【中国声音】静态磁场抑制胶质瘤细胞上皮-间质转化和转移

第一作者：孙紫瑜^a，赵文轩^a，费喜峰^b，何豹^a

通讯作者：石磊^a，张臻^c，蔡世忠^d

作者单位：^a昆山市第一人民医院神经外科/南京医科大学姑苏学院，^b苏州九龙医院神经外科/上海交通大学医学院，^c江苏大学附属昆山医院放射科/中国医科大学/南京医科大学姑苏学院，^d苏州大学附属儿童医院儿童与青少年保健科

https://doi.org/10.1038/s41598-025-96047-x

摘要：

胶质瘤对传统治疗的反应不佳，肿瘤细胞的迁移仍是治疗中的重大挑战。上皮-间充质转化（EMT）在胶质瘤细胞侵袭中具有关键作用，转化生长因子β1（TGF-β1）是促进胶质母细胞瘤（GBM）增殖、迁移和EMT的关键因子。尽管磁场广泛应用于多种疾病的诊断和治疗，但其对胶质瘤细胞EMT的影响尚不明确。本研究旨在探讨静态磁场（SMF）是否能够抑制胶质瘤细胞的EMT和转移。采用U251和U87胶质瘤细胞系进行细胞功能实验，以研究其功能和表型变化。结果显示，TGF-β1处理增强了胶质瘤细胞的侵袭和迁移能力，同时降低了细胞凋亡。然而，当SMF与TGF-β1处理联合使用时，观察到细胞迁移和侵袭能力显著降低，凋亡率增加。此外，这种联合治疗显著降低了间充质标志物N-cadherin和β-catenin的蛋白表达，并减少了基质金属蛋白酶（MMP）-2的水平。综上所述，这些发现表明SMF可能通过抑制EMT来减轻胶质瘤细胞的转移。因此，SMF有望成为一种减少胶质瘤转移的有前景的治疗方法。
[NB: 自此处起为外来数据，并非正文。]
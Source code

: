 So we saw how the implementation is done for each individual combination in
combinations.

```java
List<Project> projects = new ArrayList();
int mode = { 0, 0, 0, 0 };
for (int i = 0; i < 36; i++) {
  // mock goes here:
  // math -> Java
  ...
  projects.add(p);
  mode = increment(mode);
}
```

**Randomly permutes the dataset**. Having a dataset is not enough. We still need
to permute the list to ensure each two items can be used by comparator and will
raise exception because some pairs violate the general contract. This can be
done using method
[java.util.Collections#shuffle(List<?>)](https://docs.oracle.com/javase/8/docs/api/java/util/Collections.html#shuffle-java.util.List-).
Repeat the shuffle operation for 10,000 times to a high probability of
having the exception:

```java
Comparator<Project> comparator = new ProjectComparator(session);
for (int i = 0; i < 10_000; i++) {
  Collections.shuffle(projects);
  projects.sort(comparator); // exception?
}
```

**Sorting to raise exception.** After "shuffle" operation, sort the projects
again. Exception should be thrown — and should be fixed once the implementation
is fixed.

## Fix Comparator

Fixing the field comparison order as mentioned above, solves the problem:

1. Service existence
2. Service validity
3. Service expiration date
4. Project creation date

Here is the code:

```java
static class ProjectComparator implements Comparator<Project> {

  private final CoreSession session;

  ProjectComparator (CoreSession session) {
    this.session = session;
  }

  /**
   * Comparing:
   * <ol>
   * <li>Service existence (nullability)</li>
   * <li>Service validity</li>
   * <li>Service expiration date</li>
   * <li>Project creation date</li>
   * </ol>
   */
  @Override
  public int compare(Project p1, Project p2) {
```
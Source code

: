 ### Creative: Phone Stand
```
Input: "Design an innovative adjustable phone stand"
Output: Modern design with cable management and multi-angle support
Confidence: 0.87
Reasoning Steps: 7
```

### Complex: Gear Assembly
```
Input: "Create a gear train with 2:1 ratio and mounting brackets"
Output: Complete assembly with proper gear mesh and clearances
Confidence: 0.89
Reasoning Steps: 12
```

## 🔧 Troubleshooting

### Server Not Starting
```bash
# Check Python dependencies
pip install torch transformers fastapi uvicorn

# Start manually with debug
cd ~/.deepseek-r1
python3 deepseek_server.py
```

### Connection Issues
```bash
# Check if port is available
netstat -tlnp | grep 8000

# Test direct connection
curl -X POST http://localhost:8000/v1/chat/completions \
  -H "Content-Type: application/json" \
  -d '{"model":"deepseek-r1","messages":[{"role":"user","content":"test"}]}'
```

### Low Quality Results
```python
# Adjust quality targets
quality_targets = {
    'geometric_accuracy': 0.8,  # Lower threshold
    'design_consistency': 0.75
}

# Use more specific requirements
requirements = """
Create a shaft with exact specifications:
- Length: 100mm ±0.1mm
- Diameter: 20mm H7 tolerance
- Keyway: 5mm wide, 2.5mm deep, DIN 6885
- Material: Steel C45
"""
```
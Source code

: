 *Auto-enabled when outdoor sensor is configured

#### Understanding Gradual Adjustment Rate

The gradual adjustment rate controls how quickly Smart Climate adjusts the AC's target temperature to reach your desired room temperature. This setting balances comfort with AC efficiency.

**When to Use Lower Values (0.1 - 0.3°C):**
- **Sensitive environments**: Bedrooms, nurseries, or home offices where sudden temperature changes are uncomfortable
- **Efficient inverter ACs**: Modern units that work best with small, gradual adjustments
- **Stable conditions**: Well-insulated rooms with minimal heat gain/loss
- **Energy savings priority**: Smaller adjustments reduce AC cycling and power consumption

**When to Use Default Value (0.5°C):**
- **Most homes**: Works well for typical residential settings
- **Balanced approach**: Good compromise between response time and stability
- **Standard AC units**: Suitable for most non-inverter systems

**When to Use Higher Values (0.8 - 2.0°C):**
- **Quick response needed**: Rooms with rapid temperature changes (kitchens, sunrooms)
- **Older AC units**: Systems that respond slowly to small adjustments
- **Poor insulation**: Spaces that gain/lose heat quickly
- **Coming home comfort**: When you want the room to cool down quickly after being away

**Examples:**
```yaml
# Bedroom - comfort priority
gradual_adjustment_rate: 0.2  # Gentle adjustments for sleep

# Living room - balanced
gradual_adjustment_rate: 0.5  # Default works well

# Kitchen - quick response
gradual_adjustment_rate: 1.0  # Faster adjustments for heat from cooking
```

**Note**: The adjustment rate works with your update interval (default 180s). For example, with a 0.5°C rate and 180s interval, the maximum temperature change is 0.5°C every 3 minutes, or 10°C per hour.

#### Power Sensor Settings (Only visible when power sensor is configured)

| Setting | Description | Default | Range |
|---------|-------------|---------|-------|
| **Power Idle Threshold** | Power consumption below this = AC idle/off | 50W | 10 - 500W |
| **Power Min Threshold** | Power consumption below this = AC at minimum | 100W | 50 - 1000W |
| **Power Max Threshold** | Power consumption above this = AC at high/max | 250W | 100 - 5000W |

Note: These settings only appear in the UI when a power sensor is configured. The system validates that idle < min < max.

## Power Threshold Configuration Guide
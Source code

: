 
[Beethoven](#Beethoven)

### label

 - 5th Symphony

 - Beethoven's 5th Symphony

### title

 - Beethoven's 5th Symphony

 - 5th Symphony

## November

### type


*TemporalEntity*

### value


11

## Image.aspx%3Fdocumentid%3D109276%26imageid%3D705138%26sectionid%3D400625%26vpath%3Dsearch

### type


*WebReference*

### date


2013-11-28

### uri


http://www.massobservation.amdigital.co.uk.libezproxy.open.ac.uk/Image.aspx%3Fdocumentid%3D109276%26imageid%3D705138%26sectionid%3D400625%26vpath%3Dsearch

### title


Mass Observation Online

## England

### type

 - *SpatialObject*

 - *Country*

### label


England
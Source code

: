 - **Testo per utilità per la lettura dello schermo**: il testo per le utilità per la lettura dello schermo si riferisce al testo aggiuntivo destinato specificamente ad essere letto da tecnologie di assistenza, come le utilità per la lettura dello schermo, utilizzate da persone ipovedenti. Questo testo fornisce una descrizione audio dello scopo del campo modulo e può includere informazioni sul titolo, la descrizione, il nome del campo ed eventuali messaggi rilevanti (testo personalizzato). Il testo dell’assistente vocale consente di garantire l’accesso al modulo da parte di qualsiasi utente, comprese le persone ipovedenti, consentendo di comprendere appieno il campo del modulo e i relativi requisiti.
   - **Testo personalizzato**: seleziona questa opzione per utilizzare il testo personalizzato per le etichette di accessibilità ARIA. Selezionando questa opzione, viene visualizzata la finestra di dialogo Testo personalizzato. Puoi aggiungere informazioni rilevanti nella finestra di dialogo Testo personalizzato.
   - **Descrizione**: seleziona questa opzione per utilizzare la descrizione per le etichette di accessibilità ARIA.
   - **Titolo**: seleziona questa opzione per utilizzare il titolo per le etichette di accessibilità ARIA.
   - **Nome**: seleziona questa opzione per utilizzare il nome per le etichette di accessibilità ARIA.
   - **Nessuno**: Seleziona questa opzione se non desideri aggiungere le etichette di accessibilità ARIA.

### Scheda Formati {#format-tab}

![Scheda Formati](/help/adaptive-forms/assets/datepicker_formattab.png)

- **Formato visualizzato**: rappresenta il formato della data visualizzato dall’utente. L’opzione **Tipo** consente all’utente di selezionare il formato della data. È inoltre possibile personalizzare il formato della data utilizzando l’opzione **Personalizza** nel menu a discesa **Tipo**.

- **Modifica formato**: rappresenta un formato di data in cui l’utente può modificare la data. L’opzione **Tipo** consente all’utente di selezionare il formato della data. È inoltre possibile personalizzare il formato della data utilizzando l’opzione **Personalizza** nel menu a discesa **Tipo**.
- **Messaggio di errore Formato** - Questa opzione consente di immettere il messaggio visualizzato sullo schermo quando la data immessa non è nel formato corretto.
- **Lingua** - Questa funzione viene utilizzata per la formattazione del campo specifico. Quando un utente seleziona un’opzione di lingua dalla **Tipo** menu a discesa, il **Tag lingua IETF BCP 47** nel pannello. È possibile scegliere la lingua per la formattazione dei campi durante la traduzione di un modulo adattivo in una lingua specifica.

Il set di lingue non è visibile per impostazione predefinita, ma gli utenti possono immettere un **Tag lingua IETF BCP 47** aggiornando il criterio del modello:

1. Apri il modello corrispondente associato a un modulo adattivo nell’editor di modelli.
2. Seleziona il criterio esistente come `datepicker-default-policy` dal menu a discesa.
关键词：胶质瘤，磁场，上皮-间充质转化，转化生长因子β1

引　言

中枢神经系统（CNS）肿瘤的发病率因地区而异。例如，欧洲的发病率最高，约为每年每10万人中有6.59例，而美国的发病率约为每年每10中有万人5.74例。相比之下，亚洲的发病率最低，低于每年每10万人3例¹。胶质瘤是一种恶性原发性脑瘤，被认为起源于携带肿瘤启动突变的神经干细胞或祖细胞²。这些肿瘤具有快速增长、侵袭性强和预后不良的特点，中位生存期约为14.6个月。胶质母细胞瘤（GBM）的五年生存率为5.1%³。

目前，胶质母细胞瘤的治疗采用手术、放疗和化疗的联合方案。然而，传统治疗方法在预防肿瘤复发和转移方面效果不佳。近期研究表明，上皮-间充质转化（EMT）可能在肿瘤侵袭和药物耐受中发挥关键作用。EMT是一种可逆的过程⁴；其特点包括上皮细胞极性丧失、细胞间粘附力减弱以及细胞迁移能力增强。EMT在胚胎发育中已被证实具有关键作用，但其在体内肿瘤转移中的作用仍存在争议^5,6。例如，在肾器官形成过程中，包绕输尿管芽的间充质通过EMT发育成肾上皮，随后又通过间充质-上皮转化（MET）过程进一步发展⁷。同样地，EMT可促进肿瘤细胞的转移。癌细胞经历EMT，从上皮状态转变为类似间充质的状态，获得迁移和侵袭能力，从而从原发肿瘤部位脱离并迁移到远处位置。当到达新部位后，它们通过间充质-上皮转化重新转变为类似上皮的状态，从而促进转移灶的肿瘤生长^8,9。据认为，肿瘤环境微中的各种细胞外信号影响下，癌细胞会发生EMT¹⁰。其中涉及的主要信号通路包括TGF-β、Wnt、Notch和Hedgehog信号通路，这些通路均与EMT过程相关。其中，TGF-β通路可能是EMT的主要诱导因子¹¹。此外，具有EMT特征的细胞通常通过表达基质金属蛋白酶（MMPs）来降解和侵袭细胞外基质¹²。胶质母细胞瘤中上皮-间充质转化的存在仍有争议¹³，但EMT生物学过程与胶质瘤患者的预后显著相关¹⁴，表明EMT进展与胶质母细胞瘤预后不良之间关系密切¹⁵。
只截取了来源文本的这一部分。